Task to carry out >> Transcribe the entire listing faithfully; every line must match the original.

Record excerpts >>
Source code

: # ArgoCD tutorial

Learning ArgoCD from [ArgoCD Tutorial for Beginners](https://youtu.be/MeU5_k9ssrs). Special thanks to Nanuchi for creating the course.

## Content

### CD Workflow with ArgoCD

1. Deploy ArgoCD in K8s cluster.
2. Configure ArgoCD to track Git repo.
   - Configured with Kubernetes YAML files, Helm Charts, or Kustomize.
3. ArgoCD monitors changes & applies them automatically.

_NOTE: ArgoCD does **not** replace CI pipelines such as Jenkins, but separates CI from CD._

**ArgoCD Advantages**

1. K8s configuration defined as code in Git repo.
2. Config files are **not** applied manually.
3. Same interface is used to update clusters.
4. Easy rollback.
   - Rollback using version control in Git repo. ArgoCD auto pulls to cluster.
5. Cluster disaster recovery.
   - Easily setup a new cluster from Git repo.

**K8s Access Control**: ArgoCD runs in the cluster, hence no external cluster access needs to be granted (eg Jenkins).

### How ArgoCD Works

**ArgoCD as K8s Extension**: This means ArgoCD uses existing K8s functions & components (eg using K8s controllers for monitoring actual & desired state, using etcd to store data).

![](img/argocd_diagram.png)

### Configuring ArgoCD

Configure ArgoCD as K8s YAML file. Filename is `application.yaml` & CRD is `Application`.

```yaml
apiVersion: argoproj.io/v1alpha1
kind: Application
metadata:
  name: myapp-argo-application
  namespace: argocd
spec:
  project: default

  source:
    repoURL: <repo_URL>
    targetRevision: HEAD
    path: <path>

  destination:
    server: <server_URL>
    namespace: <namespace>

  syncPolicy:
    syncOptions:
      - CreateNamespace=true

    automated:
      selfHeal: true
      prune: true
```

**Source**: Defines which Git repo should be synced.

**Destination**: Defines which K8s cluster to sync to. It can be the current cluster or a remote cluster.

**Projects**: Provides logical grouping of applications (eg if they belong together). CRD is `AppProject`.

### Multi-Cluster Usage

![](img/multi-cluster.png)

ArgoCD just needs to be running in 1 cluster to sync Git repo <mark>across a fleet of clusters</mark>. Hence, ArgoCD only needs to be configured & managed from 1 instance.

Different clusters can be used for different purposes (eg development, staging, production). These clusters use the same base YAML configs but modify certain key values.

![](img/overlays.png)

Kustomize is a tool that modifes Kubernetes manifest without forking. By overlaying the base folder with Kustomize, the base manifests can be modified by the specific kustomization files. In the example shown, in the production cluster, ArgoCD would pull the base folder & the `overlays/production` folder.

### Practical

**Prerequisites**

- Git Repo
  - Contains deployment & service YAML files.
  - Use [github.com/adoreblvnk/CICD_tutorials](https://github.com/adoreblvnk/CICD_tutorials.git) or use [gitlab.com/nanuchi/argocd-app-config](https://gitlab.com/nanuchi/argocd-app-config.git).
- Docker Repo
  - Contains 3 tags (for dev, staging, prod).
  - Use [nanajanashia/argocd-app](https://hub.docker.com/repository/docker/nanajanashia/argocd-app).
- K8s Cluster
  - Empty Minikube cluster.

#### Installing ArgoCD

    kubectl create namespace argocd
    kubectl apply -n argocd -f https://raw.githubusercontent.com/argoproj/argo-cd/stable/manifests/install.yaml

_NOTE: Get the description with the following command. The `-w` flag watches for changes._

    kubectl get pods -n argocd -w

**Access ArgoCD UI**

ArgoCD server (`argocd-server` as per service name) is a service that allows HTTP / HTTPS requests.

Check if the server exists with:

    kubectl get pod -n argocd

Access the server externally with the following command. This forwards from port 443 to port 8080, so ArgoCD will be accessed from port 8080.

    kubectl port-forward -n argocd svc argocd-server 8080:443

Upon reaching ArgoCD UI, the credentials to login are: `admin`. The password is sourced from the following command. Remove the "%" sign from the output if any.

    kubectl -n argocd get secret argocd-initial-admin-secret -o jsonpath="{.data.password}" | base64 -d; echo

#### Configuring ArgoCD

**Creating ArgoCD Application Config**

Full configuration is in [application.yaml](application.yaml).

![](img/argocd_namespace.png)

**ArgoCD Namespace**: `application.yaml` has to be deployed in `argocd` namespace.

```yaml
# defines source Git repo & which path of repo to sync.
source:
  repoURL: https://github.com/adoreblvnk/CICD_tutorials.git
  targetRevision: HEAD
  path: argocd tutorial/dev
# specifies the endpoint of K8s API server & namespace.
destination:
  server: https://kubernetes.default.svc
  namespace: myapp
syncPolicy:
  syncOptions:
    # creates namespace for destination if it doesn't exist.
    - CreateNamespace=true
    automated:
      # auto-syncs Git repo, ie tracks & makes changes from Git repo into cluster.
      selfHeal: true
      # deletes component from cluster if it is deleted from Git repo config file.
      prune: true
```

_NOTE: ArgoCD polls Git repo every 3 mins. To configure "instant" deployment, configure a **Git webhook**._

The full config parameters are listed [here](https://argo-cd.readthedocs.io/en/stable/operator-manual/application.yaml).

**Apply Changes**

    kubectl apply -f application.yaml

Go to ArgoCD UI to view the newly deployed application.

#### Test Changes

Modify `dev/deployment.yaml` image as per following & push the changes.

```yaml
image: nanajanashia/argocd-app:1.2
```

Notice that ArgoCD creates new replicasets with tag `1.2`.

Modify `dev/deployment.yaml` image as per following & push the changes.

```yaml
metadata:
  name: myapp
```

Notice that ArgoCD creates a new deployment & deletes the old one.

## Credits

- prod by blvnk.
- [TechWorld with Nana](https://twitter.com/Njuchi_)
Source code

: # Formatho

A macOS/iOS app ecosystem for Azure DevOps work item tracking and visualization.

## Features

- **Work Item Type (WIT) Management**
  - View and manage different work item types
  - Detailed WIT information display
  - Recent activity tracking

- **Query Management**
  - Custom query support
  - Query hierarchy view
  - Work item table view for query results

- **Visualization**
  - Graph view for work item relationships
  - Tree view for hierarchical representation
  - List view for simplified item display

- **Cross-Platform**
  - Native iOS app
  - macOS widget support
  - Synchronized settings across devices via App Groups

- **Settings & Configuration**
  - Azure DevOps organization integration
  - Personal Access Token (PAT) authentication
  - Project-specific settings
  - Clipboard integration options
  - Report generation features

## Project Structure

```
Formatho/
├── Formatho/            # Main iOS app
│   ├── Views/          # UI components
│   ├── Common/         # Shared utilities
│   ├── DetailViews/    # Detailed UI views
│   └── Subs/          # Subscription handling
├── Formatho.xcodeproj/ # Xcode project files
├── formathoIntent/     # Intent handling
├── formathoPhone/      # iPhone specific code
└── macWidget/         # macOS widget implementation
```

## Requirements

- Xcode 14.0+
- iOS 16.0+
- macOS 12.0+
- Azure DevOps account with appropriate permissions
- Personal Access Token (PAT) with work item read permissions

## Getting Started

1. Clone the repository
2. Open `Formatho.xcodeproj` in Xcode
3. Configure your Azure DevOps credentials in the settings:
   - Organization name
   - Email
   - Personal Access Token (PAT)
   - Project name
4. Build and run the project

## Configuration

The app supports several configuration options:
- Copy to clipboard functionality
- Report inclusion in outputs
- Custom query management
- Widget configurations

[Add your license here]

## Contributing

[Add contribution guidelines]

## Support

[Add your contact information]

Exercise output >>
Source code

: # ArgoCD tutorial

Learning ArgoCD from [ArgoCD Tutorial for Beginners](https://youtu.be/MeU5_k9ssrs). Special thanks to Nanuchi for creating the course.

## Content

### CD Workflow with ArgoCD

1. Deploy ArgoCD in K8s cluster.
2. Configure ArgoCD to track Git repo.
   - Configured with Kubernetes YAML files, Helm Charts, or Kustomize.
3. ArgoCD monitors changes & applies them automatically.

_NOTE: ArgoCD does **not** replace CI pipelines such as Jenkins, but separates CI from CD._

**ArgoCD Advantages**

1. K8s configuration defined as code in Git repo.
2. Config files are **not** applied manually.
3. Same interface is used to update clusters.
4. Easy rollback.
   - Rollback using version control in Git repo. ArgoCD auto pulls to cluster.
5. Cluster disaster recovery.
   - Easily setup a new cluster from Git repo.

**K8s Access Control**: ArgoCD runs in the cluster, hence no external cluster access needs to be granted (eg Jenkins).

### How ArgoCD Works

**ArgoCD as K8s Extension**: This means ArgoCD uses existing K8s functions & components (eg using K8s controllers for monitoring actual & desired state, using etcd to store data).

![](img/argocd_diagram.png)

### Configuring ArgoCD

Configure ArgoCD as K8s YAML file. Filename is `application.yaml` & CRD is `Application`.

```yaml
apiVersion: argoproj.io/v1alpha1
kind: Application
metadata:
  name: myapp-argo-application
  namespace: argocd
spec:
  project: default

  source:
    repoURL: <repo_URL>
    targetRevision: HEAD
    path: <path>

  destination:
    server: <server_URL>
    namespace: <namespace>

  syncPolicy:
    syncOptions:
      - CreateNamespace=true

    automated:
      selfHeal: true
      prune: true
```

**Source**: Defines which Git repo should be synced.

**Destination**: Defines which K8s cluster to sync to. It can be the current cluster or a remote cluster.

**Projects**: Provides logical grouping of applications (eg if they belong together). CRD is `AppProject`.

### Multi-Cluster Usage

![](img/multi-cluster.png)

ArgoCD just needs to be running in 1 cluster to sync Git repo <mark>across a fleet of clusters</mark>. Hence, ArgoCD only needs to be configured & managed from 1 instance.

Different clusters can be used for different purposes (eg development, staging, production). These clusters use the same base YAML configs but modify certain key values.

![](img/overlays.png)

Kustomize is a tool that modifes Kubernetes manifest without forking. By overlaying the base folder with Kustomize, the base manifests can be modified by the specific kustomization files. In the example shown, in the production cluster, ArgoCD would pull the base folder & the `overlays/production` folder.

### Practical

**Prerequisites**

- Git Repo
  - Contains deployment & service YAML files.
  - Use [github.com/adoreblvnk/CICD_tutorials](https://github.com/adoreblvnk/CICD_tutorials.git) or use [gitlab.com/nanuchi/argocd-app-config](https://gitlab.com/nanuchi/argocd-app-config.git).
- Docker Repo
  - Contains 3 tags (for dev, staging, prod).
  - Use [nanajanashia/argocd-app](https://hub.docker.com/repository/docker/nanajanashia/argocd-app).
- K8s Cluster
  - Empty Minikube cluster.

#### Installing ArgoCD

    kubectl create namespace argocd
    kubectl apply -n argocd -f https://raw.githubusercontent.com/argoproj/argo-cd/stable/manifests/install.yaml

_NOTE: Get the description with the following command. The `-w` flag watches for changes._

    kubectl get pods -n argocd -w

**Access ArgoCD UI**

ArgoCD server (`argocd-server` as per service name) is a service that allows HTTP / HTTPS requests.

Check if the server exists with:

    kubectl get pod -n argocd

Access the server externally with the following command. This forwards from port 443 to port 8080, so ArgoCD will be accessed from port 8080.

    kubectl port-forward -n argocd svc argocd-server 8080:443

Upon reaching ArgoCD UI, the credentials to login are: `admin`. The password is sourced from the following command. Remove the "%" sign from the output if any.

    kubectl -n argocd get secret argocd-initial-admin-secret -o jsonpath="{.data.password}" | base64 -d; echo

#### Configuring ArgoCD

**Creating ArgoCD Application Config**

Full configuration is in [application.yaml](application.yaml).

![](img/argocd_namespace.png)

**ArgoCD Namespace**: `application.yaml` has to be deployed in `argocd` namespace.

```yaml
# defines source Git repo & which path of repo to sync.
source:
  repoURL: https://github.com/adoreblvnk/CICD_tutorials.git
  targetRevision: HEAD
  path: argocd tutorial/dev
# specifies the endpoint of K8s API server & namespace.
destination:
  server: https://kubernetes.default.svc
  namespace: myapp
syncPolicy:
  syncOptions:
    # creates namespace for destination if it doesn't exist.
    - CreateNamespace=true
    automated:
      # auto-syncs Git repo, ie tracks & makes changes from Git repo into cluster.
      selfHeal: true
      # deletes component from cluster if it is deleted from Git repo config file.
      prune: true
```

_NOTE: ArgoCD polls Git repo every 3 mins. To configure "instant" deployment, configure a **Git webhook**._

The full config parameters are listed [here](https://argo-cd.readthedocs.io/en/stable/operator-manual/application.yaml).

**Apply Changes**

    kubectl apply -f application.yaml

Go to ArgoCD UI to view the newly deployed application.

#### Test Changes

Modify `dev/deployment.yaml` image as per following & push the changes.

```yaml
image: nanajanashia/argocd-app:1.2
```

Notice that ArgoCD creates new replicasets with tag `1.2`.

Modify `dev/deployment.yaml` image as per following & push the changes.

```yaml
metadata:
  name: myapp
```

Notice that ArgoCD creates a new deployment & deletes the old one.

## Credits

- prod by blvnk.
- [TechWorld with Nana](https://twitter.com/Njuchi_)
Source code

: # Formatho

A macOS/iOS app ecosystem for Azure DevOps work item tracking and visualization.

## Features

- **Work Item Type (WIT) Management**
  - View and manage different work item types
  - Detailed WIT information display
  - Recent activity tracking

- **Query Management**
  - Custom query support
  - Query hierarchy view
  - Work item table view for query results

- **Visualization**
  - Graph view for work item relationships
  - Tree view for hierarchical representation
  - List view for simplified item display

- **Cross-Platform**
  - Native iOS app
  - macOS widget support
  - Synchronized settings across devices via App Groups

- **Settings & Configuration**
  - Azure DevOps organization integration
  - Personal Access Token (PAT) authentication
  - Project-specific settings
  - Clipboard integration options
  - Report generation features

## Project Structure

```
Formatho/
├── Formatho/            # Main iOS app
│   ├── Views/          # UI components
│   ├── Common/         # Shared utilities
│   ├── DetailViews/    # Detailed UI views
│   └── Subs/          # Subscription handling
├── Formatho.xcodeproj/ # Xcode project files
├── formathoIntent/     # Intent handling
├── formathoPhone/      # iPhone specific code
└── macWidget/         # macOS widget implementation
```

## Requirements

- Xcode 14.0+
- iOS 16.0+
- macOS 12.0+
- Azure DevOps account with appropriate permissions
- Personal Access Token (PAT) with work item read permissions

## Getting Started

1. Clone the repository
2. Open `Formatho.xcodeproj` in Xcode
3. Configure your Azure DevOps credentials in the settings:
   - Organization name
   - Email
   - Personal Access Token (PAT)
   - Project name
4. Build and run the project

## Configuration

The app supports several configuration options:
- Copy to clipboard functionality
- Report inclusion in outputs
- Custom query management
- Widget configurations

[Add your license here]

## Contributing

[Add contribution guidelines]

## Support

[Add your contact information]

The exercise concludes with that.